Through a process of incremental improvement to the plant controls, we succeeded in gaining acceptance for novel electrical technology in a market characterised by some of the world's most strict technical requirements, and a difficult regulatory environment with rapidly evolving due diligence expectations, following a system blackout in South Australia in 2016. This required carefully explaining the differences between the technical behaviour expected of grid-forming inverter technology in contrast to the grid-following inverter technology used in all wind, solar and storage applications in the Australian market to date.
This project now serves as a practical demonstration of the ability of grid-forming inverter technology to supply critical network services including system strength, inertia and system resilience, as well as storing and supplying energy to support Australia's status as a world leader in renewable energy penetration in a large power system.
The need for large-scale and innovative energy storage solutions to support high penetrations of renewable energy generation, particularly in Southern Australia, was identified after the 2016 South Australia blackout.

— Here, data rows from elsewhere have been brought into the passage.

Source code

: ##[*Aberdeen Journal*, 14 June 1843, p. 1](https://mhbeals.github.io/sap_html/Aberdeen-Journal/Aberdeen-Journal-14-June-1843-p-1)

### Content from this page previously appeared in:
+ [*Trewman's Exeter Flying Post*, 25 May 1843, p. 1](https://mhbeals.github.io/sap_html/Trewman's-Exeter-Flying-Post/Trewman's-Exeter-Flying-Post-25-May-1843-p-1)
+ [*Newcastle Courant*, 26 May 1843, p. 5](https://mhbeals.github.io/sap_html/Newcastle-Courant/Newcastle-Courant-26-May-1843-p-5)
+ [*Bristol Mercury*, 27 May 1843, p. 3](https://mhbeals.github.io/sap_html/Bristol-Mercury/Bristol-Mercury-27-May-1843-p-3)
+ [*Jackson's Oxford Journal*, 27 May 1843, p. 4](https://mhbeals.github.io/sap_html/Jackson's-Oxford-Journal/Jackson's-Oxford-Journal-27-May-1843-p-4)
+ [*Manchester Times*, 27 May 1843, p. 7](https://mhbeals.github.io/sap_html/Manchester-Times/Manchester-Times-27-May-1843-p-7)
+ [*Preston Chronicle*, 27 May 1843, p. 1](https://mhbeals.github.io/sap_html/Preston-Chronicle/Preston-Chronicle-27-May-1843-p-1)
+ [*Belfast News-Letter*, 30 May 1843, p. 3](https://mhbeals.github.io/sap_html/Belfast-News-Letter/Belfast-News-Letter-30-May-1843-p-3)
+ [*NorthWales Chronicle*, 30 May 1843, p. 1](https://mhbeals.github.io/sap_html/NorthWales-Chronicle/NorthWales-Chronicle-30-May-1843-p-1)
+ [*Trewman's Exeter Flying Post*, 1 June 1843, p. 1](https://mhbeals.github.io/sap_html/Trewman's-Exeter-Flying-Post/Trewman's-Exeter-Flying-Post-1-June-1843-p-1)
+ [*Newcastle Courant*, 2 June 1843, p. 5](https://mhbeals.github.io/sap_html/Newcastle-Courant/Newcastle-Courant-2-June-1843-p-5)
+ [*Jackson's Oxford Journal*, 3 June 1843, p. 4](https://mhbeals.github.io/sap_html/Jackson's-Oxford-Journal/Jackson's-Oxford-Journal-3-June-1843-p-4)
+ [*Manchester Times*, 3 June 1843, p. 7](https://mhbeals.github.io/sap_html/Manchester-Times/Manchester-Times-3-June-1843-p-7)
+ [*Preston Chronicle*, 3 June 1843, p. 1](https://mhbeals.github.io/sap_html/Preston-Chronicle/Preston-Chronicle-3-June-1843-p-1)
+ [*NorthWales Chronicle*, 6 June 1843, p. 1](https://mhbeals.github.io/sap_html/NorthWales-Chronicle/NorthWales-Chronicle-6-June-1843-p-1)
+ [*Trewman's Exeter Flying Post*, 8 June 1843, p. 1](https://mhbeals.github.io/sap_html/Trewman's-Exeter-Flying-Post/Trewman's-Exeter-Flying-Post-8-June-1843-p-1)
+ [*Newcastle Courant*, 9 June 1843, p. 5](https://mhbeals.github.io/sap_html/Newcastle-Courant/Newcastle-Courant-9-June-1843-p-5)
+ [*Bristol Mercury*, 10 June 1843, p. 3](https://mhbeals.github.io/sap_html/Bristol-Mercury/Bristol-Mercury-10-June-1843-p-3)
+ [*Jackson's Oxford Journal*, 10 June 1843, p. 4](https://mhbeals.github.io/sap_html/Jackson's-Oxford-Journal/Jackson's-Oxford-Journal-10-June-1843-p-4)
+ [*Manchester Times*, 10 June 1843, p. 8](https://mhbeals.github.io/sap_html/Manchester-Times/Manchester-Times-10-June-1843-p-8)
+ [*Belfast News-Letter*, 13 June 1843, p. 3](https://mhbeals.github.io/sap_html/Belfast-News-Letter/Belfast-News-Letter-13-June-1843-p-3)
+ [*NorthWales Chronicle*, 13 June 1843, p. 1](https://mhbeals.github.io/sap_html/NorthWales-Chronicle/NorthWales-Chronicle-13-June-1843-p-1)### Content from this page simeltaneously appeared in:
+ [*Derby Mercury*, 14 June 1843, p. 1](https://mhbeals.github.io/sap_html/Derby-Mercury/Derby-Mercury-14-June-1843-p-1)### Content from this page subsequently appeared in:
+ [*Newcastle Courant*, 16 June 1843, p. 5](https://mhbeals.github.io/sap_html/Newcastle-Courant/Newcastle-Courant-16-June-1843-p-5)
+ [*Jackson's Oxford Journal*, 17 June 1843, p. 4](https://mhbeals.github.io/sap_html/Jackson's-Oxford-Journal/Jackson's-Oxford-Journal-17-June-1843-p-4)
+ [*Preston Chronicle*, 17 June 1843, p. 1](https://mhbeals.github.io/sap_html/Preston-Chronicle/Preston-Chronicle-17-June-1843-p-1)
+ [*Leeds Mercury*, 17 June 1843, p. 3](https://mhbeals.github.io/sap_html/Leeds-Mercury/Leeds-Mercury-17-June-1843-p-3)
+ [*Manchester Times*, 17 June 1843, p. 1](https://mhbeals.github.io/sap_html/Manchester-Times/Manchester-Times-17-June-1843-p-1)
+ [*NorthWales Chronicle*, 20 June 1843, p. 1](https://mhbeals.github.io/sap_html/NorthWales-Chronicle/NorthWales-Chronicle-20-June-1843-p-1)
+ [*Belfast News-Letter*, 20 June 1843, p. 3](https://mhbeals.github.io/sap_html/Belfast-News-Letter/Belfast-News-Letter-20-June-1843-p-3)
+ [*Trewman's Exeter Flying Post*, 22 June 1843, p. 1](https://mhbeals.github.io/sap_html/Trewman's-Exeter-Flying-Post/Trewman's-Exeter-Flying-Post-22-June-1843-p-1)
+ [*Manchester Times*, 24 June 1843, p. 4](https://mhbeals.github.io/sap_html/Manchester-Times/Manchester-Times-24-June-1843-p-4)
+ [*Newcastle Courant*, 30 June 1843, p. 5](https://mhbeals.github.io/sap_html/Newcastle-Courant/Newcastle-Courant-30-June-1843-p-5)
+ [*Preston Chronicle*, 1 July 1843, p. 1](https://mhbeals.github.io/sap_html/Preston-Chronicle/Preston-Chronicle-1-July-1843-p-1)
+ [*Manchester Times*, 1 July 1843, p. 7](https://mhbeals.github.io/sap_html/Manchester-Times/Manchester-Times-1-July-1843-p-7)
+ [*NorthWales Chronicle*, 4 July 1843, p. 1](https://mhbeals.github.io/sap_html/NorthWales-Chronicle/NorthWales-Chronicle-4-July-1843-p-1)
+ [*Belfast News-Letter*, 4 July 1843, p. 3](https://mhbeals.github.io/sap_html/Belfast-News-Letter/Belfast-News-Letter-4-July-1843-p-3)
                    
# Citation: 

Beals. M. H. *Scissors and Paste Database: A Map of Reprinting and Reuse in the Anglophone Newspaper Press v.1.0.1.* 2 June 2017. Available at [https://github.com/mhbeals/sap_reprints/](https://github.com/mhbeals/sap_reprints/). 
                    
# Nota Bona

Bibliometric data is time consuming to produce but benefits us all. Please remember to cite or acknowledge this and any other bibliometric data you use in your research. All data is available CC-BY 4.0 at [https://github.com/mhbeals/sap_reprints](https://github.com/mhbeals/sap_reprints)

Technical issues relating to system strength and inertia have also emerged in the past decade as a major potential barrier to increased deployment of renewable energy displacing traditional synchronous generators. Renewable energy and storage solutions, particularly those using newer technologies, are also subject to a rapidly increasing level of technical due diligence requiring a high level of responsive technical expertise. Our knowledge, understanding and experience with both traditional power system dynamics and recent breakthroughs in power electronics have been utilised to maximum effect in bringing this project to a successful conclusion.
We continue to work with a number of OEMs supporting their technology and projects, principally in Australia but increasingly with a view to global opportunities. This involves the full scope of services as provided above for the project.
Our rigorous testing provided the assurance our client required to ensure they met full compliance with the technical requirements of the Australian National Electricity Rules.
The team at Vysus Group provided an exceptional level of service and gave us the confidence that our battery energy storage system would meet the standards required. They played an instrumental role in getting the simulation model to the level of compliance in line with the relevant AEMO requirements.